LA MORTE E IL CORONAVIRUS

A parlare del valore della morte al tempo del Covid -19 è il geriatra Mino Dentizzi, in una esplorazione umana e toccante del rapporto tra vita e morte in questo tempo di sentimenti stravolti, arresi alla ineluttabilità delle conseguenze del virus della solitudine, che fa riflettere su quanto l'uomo faccia parte di un'unica catena di amore e solidarietà.
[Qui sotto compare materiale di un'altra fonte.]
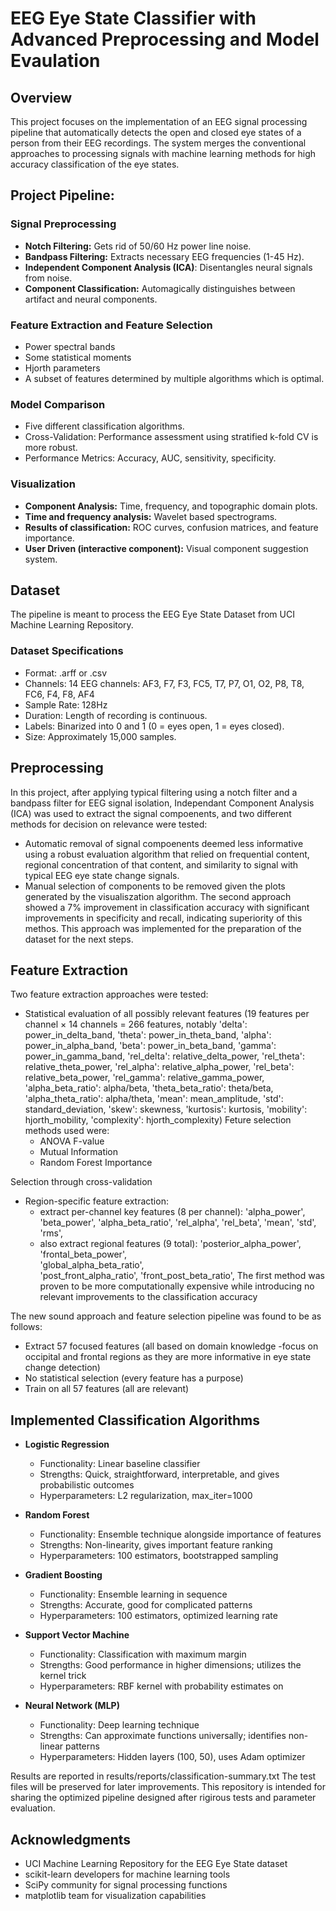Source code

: # EEG Eye State Classifier with Advanced Preprocessing and Model Evaulation
## Overview
This project focuses on the implementation of an EEG signal processing pipeline that automatically detects the open and closed eye states of a person from their EEG recordings. The system merges the conventional approaches to processing signals with machine learning methods for high accuracy classification of the eye states.

## Project Pipeline:
### Signal Preprocessing
- **Notch Filtering:** Gets rid of 50/60 Hz power line noise.
- **Bandpass Filtering:** Extracts necessary EEG frequencies (1-45 Hz).
- **Independent Component Analysis (ICA)**: Disentangles neural signals from noise.
- **Component Classification:** Automagically distinguishes between artifact and neural components.

### Feature Extraction and Feature Selection
- Power spectral bands
- Some statistical moments
- Hjorth parameters
- A subset of features determined by multiple algorithms which is optimal.

### Model Comparison
- Five different classification algorithms.
- Cross-Validation: Performance assessment using stratified k-fold CV is more robust.
- Performance Metrics: Accuracy, AUC, sensitivity, specificity.

### Visualization
- **Component Analysis:** Time, frequency, and topographic domain plots.
- **Time and frequency analysis:** Wavelet based spectrograms.
- **Results of classification:** ROC curves, confusion matrices, and feature importance.
- **User Driven (interactive component):** Visual component suggestion system.

## Dataset
The pipeline is meant to process the EEG Eye State Dataset from UCI Machine Learning Repository.

### Dataset Specifications
- Format: .arff or .csv
- Channels: 14 EEG channels: AF3, F7, F3, FC5, T7, P7, O1, O2, P8, T8, FC6, F4, F8, AF4
- Sample Rate: 128Hz
- Duration: Length of recording is continuous.
- Labels: Binarized into 0 and 1 (0 = eyes open, 1 = eyes closed).
- Size: Approximately 15,000 samples.

## Preprocessing
In this project, after applying typical filtering using a notch filter and a bandpass filter for EEG signal isolation, Independant Component Analysis (ICA) was used to extract the signal compoenents, and two different methods for decision on relevance were tested:
- Automatic removal of signal compoenents deemed less informative using a robust evaluation algorithm that relied on frequential content, regional concentration of that content, and similarity to signal with typical EEG eye state change signals.
- Manual selection of components to be removed given the plots generated by the visualiszation algorithm.
The second approach showed a 7% improvement in classification accuracy with significant improvements in specificity and recall, indicating superiority of this methos. This approach was implemented for the preparation of the dataset for the next steps.

## Feature Extraction
Two feature extraction approaches were tested:
- Statistical evaluation of all possibly relevant features (19 features per channel × 14 channels = 266 features, notably
    'delta': power_in_delta_band,
    'theta': power_in_theta_band, 
    'alpha': power_in_alpha_band,
    'beta': power_in_beta_band,
    'gamma': power_in_gamma_band,
    'rel_delta': relative_delta_power,
    'rel_theta': relative_theta_power,
    'rel_alpha': relative_alpha_power,
    'rel_beta': relative_beta_power,
    'rel_gamma': relative_gamma_power,
    'alpha_beta_ratio': alpha/beta,
    'theta_beta_ratio': theta/beta,
    'alpha_theta_ratio': alpha/theta,
    'mean': mean_amplitude,
    'std': standard_deviation,
    'skew': skewness,
    'kurtosis': kurtosis,
    'mobility': hjorth_mobility,
    'complexity': hjorth_complexity)
  Feture selection methods used were:
  - ANOVA F-value
  - Mutual Information
  - Random Forest Importance

Selection through cross-validation
- Region-specific feature extraction:
  - extract per-channel key features (8 per channel):
    'alpha_power', 'beta_power', 'alpha_beta_ratio', 'rel_alpha', 'rel_beta',
    'mean', 'std', 'rms',
  - also extract regional features (9 total):
    'posterior_alpha_power',        
    'frontal_beta_power',          
    'global_alpha_beta_ratio',      
    'post_front_alpha_ratio',
    'front_post_beta_ratio',
  The first method was proven to be more computationally expensive while introducing no relevant improvements to the classification accuracy

The new sound approach and feature selection pipeline was found to be as follows:
- Extract 57 focused features (all based on domain knowledge -focus on occipital and frontal regions as they are more informative in eye state change detection)
- No statistical selection (every feature has a purpose)
- Train on all 57 features (all are relevant)

## Implemented Classification Algorithms
- **Logistic Regression**
  - Functionality: Linear baseline classifier
  - Strengths: Quick, straightforward, interpretable, and gives probabilistic outcomes
  - Hyperparameters: L2 regularization, max_iter=1000

- **Random Forest**
  - Functionality: Ensemble technique alongside importance of features
  - Strengths: Non-linearity, gives important feature ranking
  - Hyperparameters: 100 estimators, bootstrapped sampling

- **Gradient Boosting**
  - Functionality: Ensemble learning in sequence
  - Strengths: Accurate, good for complicated patterns
  - Hyperparameters: 100 estimators, optimized learning rate

- **Support Vector Machine**
  - Functionality: Classification with maximum margin
  - Strengths: Good performance in higher dimensions; utilizes the kernel trick
  - Hyperparameters: RBF kernel with probability estimates on

- **Neural Network (MLP)**
  - Functionality: Deep learning technique
  - Strengths: Can approximate functions universally; identifies non-linear patterns
  - Hyperparameters: Hidden layers (100, 50), uses Adam optimizer

Results are reported in results/reports/classification-summary.txt
The test files will be preserved for later improvements. This repository is intended for sharing the optimized pipeline designed after rigirous tests and parameter evaluation.

## Acknowledgments
- UCI Machine Learning Repository for the EEG Eye State dataset
- scikit-learn developers for machine learning tools
- SciPy community for signal processing functions
- matplotlib team for visualization capabilities
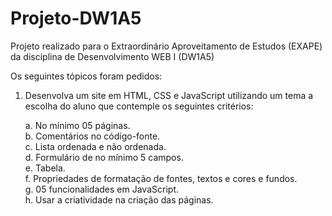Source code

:# Projeto-DW1A5

Projeto realizado para o Extraordinário Aproveitamento de Estudos (EXAPE) da disciplina de Desenvolvimento WEB I (DW1A5)

Os seguintes tópicos foram pedidos:

1) Desenvolva um site em HTML, CSS e JavaScript utilizando um tema a escolha
do aluno que contemple os seguintes critérios:
    
    a. No mínimo 05 páginas.  
    b. Comentários no código-fonte.  
    c. Lista ordenada e não ordenada.   
    d. Formulário de no mínimo 5 campos.   
    e. Tabela.   
    f. Propriedades de formatação de fontes, textos e cores e fundos.   
    g. 05 funcionalidades em JavaScript.   
    h. Usar a criatividade na criação das páginas.   
    
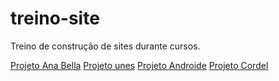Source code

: # treino-site
 Treino de construção de sites durante cursos.

<a href="https://felipevolpi-dev.github.io/treino-site/projeto-ana-bella/biografia.html">Projeto Ana Bella</a>
<a href="https://felipevolpi-dev.github.io/treino-site/projeto-unes/index.html">Projeto unes</a>
<a href="https://felipevolpi-dev.github.io/treino-site/projeto-androide-curso-em-video/android.html">Projeto Androide</a>
<a href="https://felipevolpi-dev.github.io/treino-site/projeto-androide-curso-em-video/projeto-cordel.html">Projeto Cordel</a>






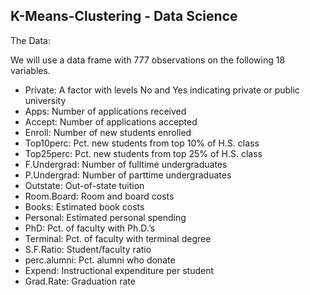 ## K-Means-Clustering - Data Science

The Data:

We will use a data frame with 777 observations on the following 18 variables.

- Private: A factor with levels No and Yes indicating private or public university
- Apps: Number of applications received
- Accept: Number of applications accepted
- Enroll: Number of new students enrolled
- Top10perc: Pct. new students from top 10% of H.S. class
- Top25perc: Pct. new students from top 25% of H.S. class
- F.Undergrad: Number of fulltime undergraduates
- P.Undergrad: Number of parttime undergraduates
- Outstate: Out-of-state tuition
- Room.Board: Room and board costs
- Books: Estimated book costs
- Personal: Estimated personal spending
- PhD: Pct. of faculty with Ph.D.’s
- Terminal: Pct. of faculty with terminal degree
- S.F.Ratio: Student/faculty ratio
- perc.alumni: Pct. alumni who donate
- Expend: Instructional expenditure per student
- Grad.Rate: Graduation rate
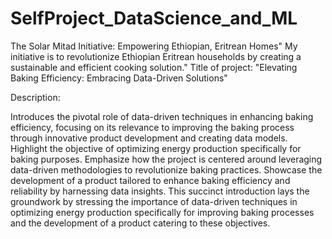 # SelfProject_DataScience_and_ML
The Solar Mitad Initiative: Empowering Ethiopian, Eritrean Homes" My initiative is to revolutionize Ethiopian Eritrean households by creating a sustainable and efficient cooking solution."
Title of project:
"Elevating Baking Efficiency: Embracing Data-Driven Solutions"

Description:

Introduces the pivotal role of data-driven techniques in enhancing baking efficiency, focusing on its relevance to improving the baking process through innovative product development and creating data models.
Highlight the objective of optimizing energy production specifically for baking purposes.
Emphasize how the project is centered around leveraging data-driven methodologies to revolutionize baking practices.
Showcase the development of a product tailored to enhance baking efficiency and reliability by harnessing data insights.
This succinct introduction lays the groundwork by stressing the importance of data-driven techniques in optimizing energy production specifically for improving baking processes and the development 
of a product catering to these objectives.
Anche la morte, oggi, si vive, disarmati e attoniti, lontani dal proprio mondo e dalle proprie relazioni costruite intensamente nel corso del ciclo vitale di ognuno di noi.

LA MORTE E IL CORONAVIRUS

In questo periodo sconvolti dal coronavirus, in cui conviviamo con il timore di essere contagiati, che ha messo in discussione le nostre sicurezze e mina la sicurezza delle nostre vite, in cui il nostro sistema sanitario nazionale ha mostrato tutti i suoi limiti e le sue criticità; in cui non abbiamo più vita sociale, e la nostra economia corre il pericolo di entrare in una crisi lunga e devastante, appare anche molto sconvolgente il momento e il contesto della morte per covid-19.

Fino a ieri la maggioranza delle morti avvenivano per malattie croniche e degenerative che ci privano, piano piano, di fette di vita e di autonomia. Morti prevedibili con prognosi lunghe, morti alle quali ci si può abituare poco per volta, fino, in alcuni casi, ad essere davvero sazi di vita. Ma è arrivato improvvisamente il coronavirus, che ha polverizzato la nostra visione del morire: la cura, l’assistenza, l’essere attorniati dai propri affetti. Tutto questo non c’è più.

“Mio padre si è sentito male ed abbiamo chiamato il 118, è stato ricoverato d’urgenza e da allora non l’abbiamo più visto né sentito. Mi hanno annunciato la sua morte con una telefonata, senza neppure guardarmi neanche negli occhi. Ho richiamato il medico una, due, dieci volte finché sono riuscito a parlargli volevo sapere qualcosa in più. Il dottore mi ha detto che voleva andare a casa, che voleva solo i figli, cercava sempre i figli.”

Questa testimonianza è una delle tante che leggiamo in rete e sui giornali. A tutt’oggi ci sono stati più di 28.000 decessi in Italia per Covid-19. Pensate quante sono le persone in lutto per queste morti, senz’altro più di centomila, accomunata da un’esperienza molto simile: non aver potuto stare accanto a chi stava morendo, non avergli fatto sentire l’amore, il sostegno, l’amicizia; non essere riusciti ad ascoltarlo, a farsi vedere, ad abbracciarlo, aver vissuto la consapevolezza ora dopo ora che il decesso di chi amano sta arrivando ed essere costretti a restare lontano, a casa, impotenti e incapaci.

Ma non finisce tutto al momento della comunicazione del decesso dato che poi c’è la vestizione della salma, che è vietato fare con decoro e accortezza (quanti nostri anziani hanno già preparato l’abito per la sepoltura?). E, inoltre, il corpo del defunto non si può vedere perché́ la bara va chiusa in fretta per motivi sanitari e poi il funerale senza rito, senza il saluto, senza le lacrime.

– Ha finito di soffrire – è la consolazione dei parenti e amici, e, quasi sicuramente, per il defunto sarà così.  Non certo per chi l’ha amato o gli ha voluto bene, non per chi lo apprezzava, lo cercava o anche solo lo sopportava.

E subentrano i sensi di colpa (avrei potuto cercare di vederlo, potevo pensare di fargli avere un cellulare per comunicare, ….), la disperazione (non sono stato in grado di dirti che ti sono vicino, di aiutarti, di darti sollievo), i pensieri sconfortanti e inquieti a immaginare cosa la persona cara negli ultimi giorni avrà pensato e provato restando da solo, e ripetersi di continuo non è giusto che sia morto così, non si può perdere la vita per qualcosa che fino a pochi giorni fa non esisteva, non è possibile morire perché la medicina è impotente.

E poi ci saranno le fasi due e tre del lutto quando l’emergenza sarà finita e si tornerà ad una graduale normalità.

Quanto influenzerà la felicità di poterci riabbracciare, essere liberi e uscire, il desiderio di riprendere le nostre occupazioni, con il dolore atroce soffocato di dover andare, settimane dopo la perdita del nostro genitore nella sua casa, nell’incontrare i parenti del nostro amico o collega defunto, nello svolgere le pratiche burocratiche ineliminabili?

Si vivrà un secondo lutto condiviso ed espresso, dopo il primo chiuso e quasi totalmente taciuto?

Sogniamo di poter fra non molto ritornare a ragionare sulla morte per malattie croniche!